And so, with all this preaching-to-the-choir, I began to wonder whether (and how) the EEO compliance message reached these potential villains in the workplace trenches.  When handing managers the keys to the executive restrooms, do we tell them that their acts and omissions vis-à-vis subordinates could result in corporate and individual liability? Do we explain HR’s essential risk management role—namely, to spare managers the dehumanizing, expensive, and soul-crushing experience of playing “the villain” in employment litigation?  Do we help them spot employee issues that require automatic escalation to HR? After all, line managers are HR’s “eyes” and “ears.”  Have we co-opted line managers into the overall compliance process, actively enlisting their support to reduce organizational risk?  Have we explained HR’s and in-house counsel’s obsession with documentation and processes in an accessible way that makes sense?  Have we made “the law” simple enough to follow during the press of everyday business?

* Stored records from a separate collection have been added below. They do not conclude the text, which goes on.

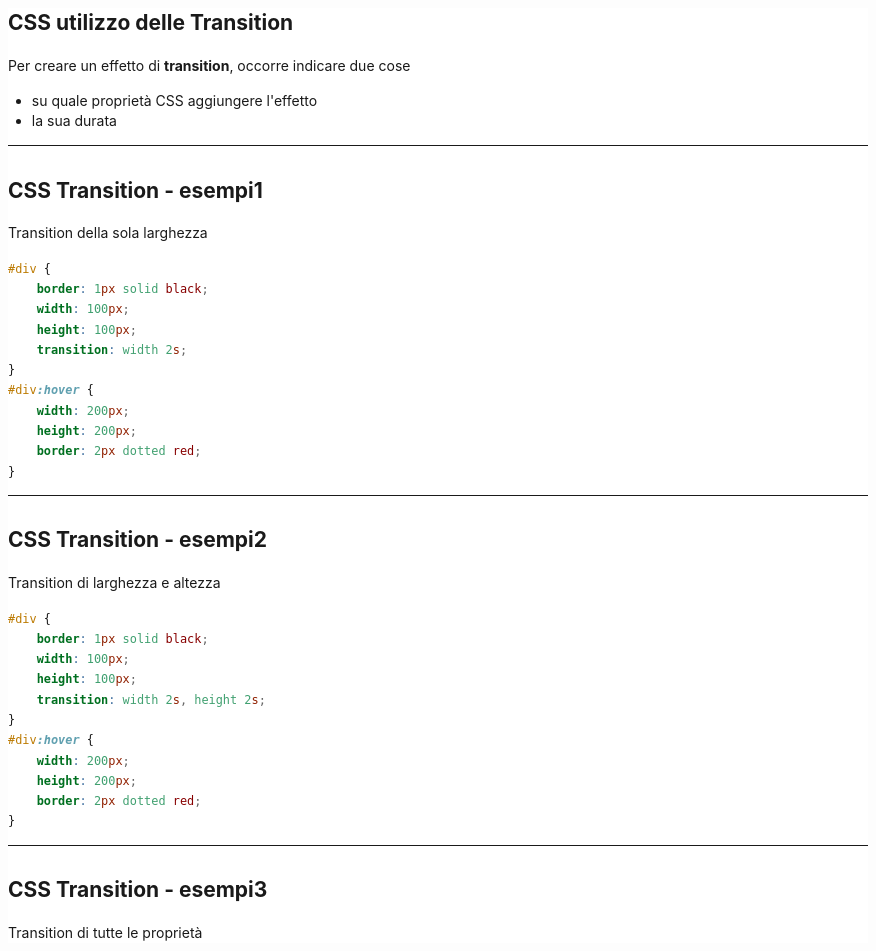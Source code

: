 
## CSS utilizzo delle Transition

Per creare un effetto di __transition__, occorre indicare due cose

- su quale proprietà CSS aggiungere l'effetto
- la sua durata

---

## CSS Transition - esempi1

Transition della sola larghezza

```css
#div {
    border: 1px solid black;
    width: 100px;
    height: 100px;
    transition: width 2s;
}
#div:hover {
    width: 200px;
    height: 200px;
    border: 2px dotted red;
}
```

---

## CSS Transition - esempi2

Transition di larghezza e altezza

```css
#div {
    border: 1px solid black;
    width: 100px;
    height: 100px;
    transition: width 2s, height 2s;
}
#div:hover {
    width: 200px;
    height: 200px;
    border: 2px dotted red;
}
```

---

## CSS Transition - esempi3

Transition di tutte le proprietà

When delivering “Defensive Management” to HR professionals and in-house employment counsel, their sheepish grins actually answer those questions.  Most organizations report a disconnection between in-house counsel, HR and managers, as though each were operating in silos without a shared sense of endgame.  This disconnect may also help explain why, despite record workplace regulation and employee litigation, the EEOC continues to take in nearly 100,000 new charges each year while progress toward leveling racial and gender disparities in unemployment, advancement, and wealth distribution has stalled. Learn more here.  Our litigation-based methods to reduce discrimination charges and promote equal opportunity have not proven particularly effective.  And one potential “fix,” among many others, will involve renewed focus on fully educating managers about organizational commitment to EEO and their important role in advancing it, as well as in reducing the risk of EEO disputes.